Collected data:
════════════════
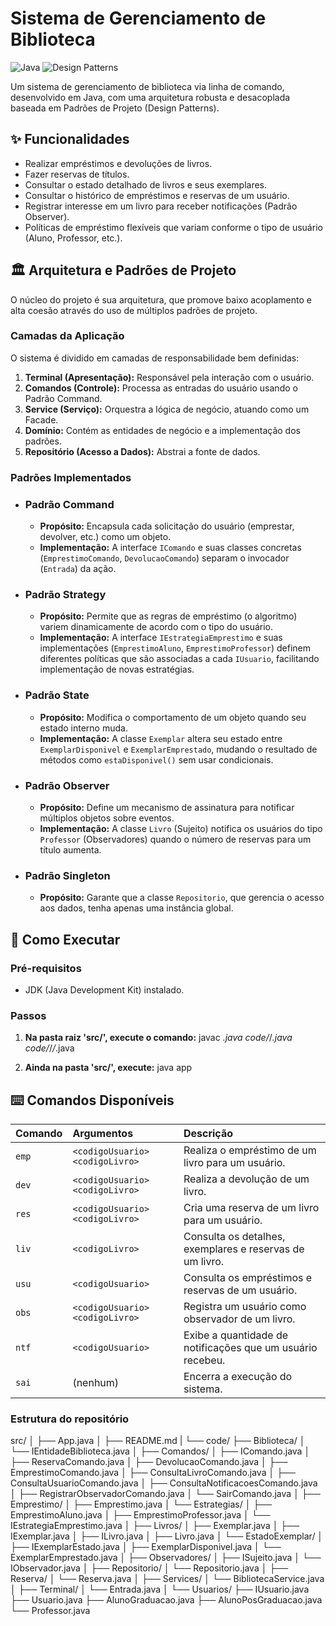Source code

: # Sistema de Gerenciamento de Biblioteca

![Java](https://img.shields.io/badge/java-%23ED8B00.svg?style=for-the-badge&logo=java&logoColor=white)
![Design Patterns](https://img.shields.io/badge/Design%20Patterns-Command%2C%20Strategy%2C%20Observer-blue?style=for-the-badge)

Um sistema de gerenciamento de biblioteca via linha de comando, desenvolvido em Java, com uma arquitetura robusta e desacoplada baseada em Padrões de Projeto (Design Patterns).

## ✨ Funcionalidades

* Realizar empréstimos e devoluções de livros.
* Fazer reservas de títulos.
* Consultar o estado detalhado de livros e seus exemplares.
* Consultar o histórico de empréstimos e reservas de um usuário.
* Registrar interesse em um livro para receber notificações (Padrão Observer).
* Políticas de empréstimo flexíveis que variam conforme o tipo de usuário (Aluno, Professor, etc.).

## 🏛️ Arquitetura e Padrões de Projeto

O núcleo do projeto é sua arquitetura, que promove baixo acoplamento e alta coesão através do uso de múltiplos padrões de projeto.

### Camadas da Aplicação
O sistema é dividido em camadas de responsabilidade bem definidas:
1.  **Terminal (Apresentação):** Responsável pela interação com o usuário.
2.  **Comandos (Controle):** Processa as entradas do usuário usando o Padrão Command.
3.  **Service (Serviço):** Orquestra a lógica de negócio, atuando como um Facade.
4.  **Domínio:** Contém as entidades de negócio e a implementação dos padrões.
5.  **Repositório (Acesso a Dados):** Abstrai a fonte de dados.

### Padrões Implementados

* ### Padrão Command
    * **Propósito:** Encapsula cada solicitação do usuário (emprestar, devolver, etc.) como um objeto.
    * **Implementação:** A interface `IComando` e suas classes concretas (`EmprestimoComando`, `DevolucaoComando`) separam o invocador (`Entrada`) da ação.

* ### Padrão Strategy
    * **Propósito:** Permite que as regras de empréstimo (o algoritmo) variem dinamicamente de acordo com o tipo do usuário.
    * **Implementação:** A interface `IEstrategiaEmprestimo` e suas implementações (`EmprestimoAluno`, `EmprestimoProfessor`) definem diferentes políticas que são associadas a cada `IUsuario`, facilitando implementação de novas estratégias.

* ### Padrão State
    * **Propósito:** Modifica o comportamento de um objeto quando seu estado interno muda.
    * **Implementação:** A classe `Exemplar` altera seu estado entre `ExemplarDisponivel` e `ExemplarEmprestado`, mudando o resultado de métodos como `estaDisponivel()` sem usar condicionais.

* ### Padrão Observer
    * **Propósito:** Define um mecanismo de assinatura para notificar múltiplos objetos sobre eventos.
    * **Implementação:** A classe `Livro` (Sujeito) notifica os usuários do tipo `Professor` (Observadores) quando o número de reservas para um título aumenta.

* ### Padrão Singleton
    * **Propósito:** Garante que a classe `Repositorio`, que gerencia o acesso aos dados, tenha apenas uma instância global.

## 🚀 Como Executar

### Pré-requisitos
* JDK (Java Development Kit) instalado.

### Passos
1.  **Na pasta raiz 'src/', execute o comando:**
    javac *.java code/*/*.java code/*/*/*.java

2.  **Ainda na pasta 'src/', execute:**
    java app

## ⌨️ Comandos Disponíveis

| Comando | Argumentos                      | Descrição                                                    |
| :------ | :------------------------------ | :----------------------------------------------------------- |
| `emp`   | `<codigoUsuario> <codigoLivro>` | Realiza o empréstimo de um livro para um usuário.            |
| `dev`   | `<codigoUsuario> <codigoLivro>` | Realiza a devolução de um livro.                             |
| `res`   | `<codigoUsuario> <codigoLivro>` | Cria uma reserva de um livro para um usuário.                |
| `liv`   | `<codigoLivro>`                 | Consulta os detalhes, exemplares e reservas de um livro.     |
| `usu`   | `<codigoUsuario>`               | Consulta os empréstimos e reservas de um usuário.            |
| `obs`   | `<codigoUsuario> <codigoLivro>` | Registra um usuário como observador de um livro.             |
| `ntf`   | `<codigoUsuario>`               | Exibe a quantidade de notificações que um usuário recebeu.   |
| `sai`   | (nenhum)                        | Encerra a execução do sistema.                               |


### Estrutura do repositório
src/
│
├── App.java
│
├── README.md
|
└── code/
    ├── Biblioteca/
    │   └── IEntidadeBiblioteca.java
    │
    ├── Comandos/
    │   ├── IComando.java
    │   ├── ReservaComando.java
    │   ├── DevolucaoComando.java
    │   ├── EmprestimoComando.java
    │   ├── ConsultaLivroComando.java
    │   ├── ConsultaUsuarioComando.java
    │   ├── ConsultaNotificacoesComando.java
    │   ├── RegistrarObservadorComando.java
    │   └── SairComando.java
    │
    ├── Emprestimo/
    │   ├── Emprestimo.java
    │   └── Estrategias/
    │       ├── EmprestimoAluno.java
    │       ├── EmprestimoProfessor.java
    │       └── IEstrategiaEmprestimo.java
    │
    ├── Livros/
    │   ├── Exemplar.java
    │   ├── IExemplar.java
    │   ├── ILivro.java
    │   ├── Livro.java
    │   └── EstadoExemplar/
    │       ├── IExemplarEstado.java
    │       ├── ExemplarDisponivel.java
    │       └── ExemplarEmprestado.java
    │
    ├── Observadores/
    │   ├── ISujeito.java
    │   └── IObservador.java
    │
    ├── Repositorio/
    │   └── Repositorio.java
    │
    ├── Reserva/
    │   └── Reserva.java
    │
    ├── Services/
    │   └── BibliotecaService.java
    │
    ├── Terminal/
    │   └── Entrada.java
    │
    └── Usuarios/
        ├── IUsuario.java
        ├── Usuario.java
        ├── AlunoGraduacao.java
        ├── AlunoPosGraduacao.java
        └── Professor.java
════════════════
Read the entries above, then pull out the lines that include "múltiplos".

O núcleo do projeto é sua arquitetura, que promove baixo acoplamento e alta coesão através do uso de múltiplos padrões de projeto.
    * **Propósito:** Define um mecanismo de assinatura para notificar múltiplos objetos sobre eventos.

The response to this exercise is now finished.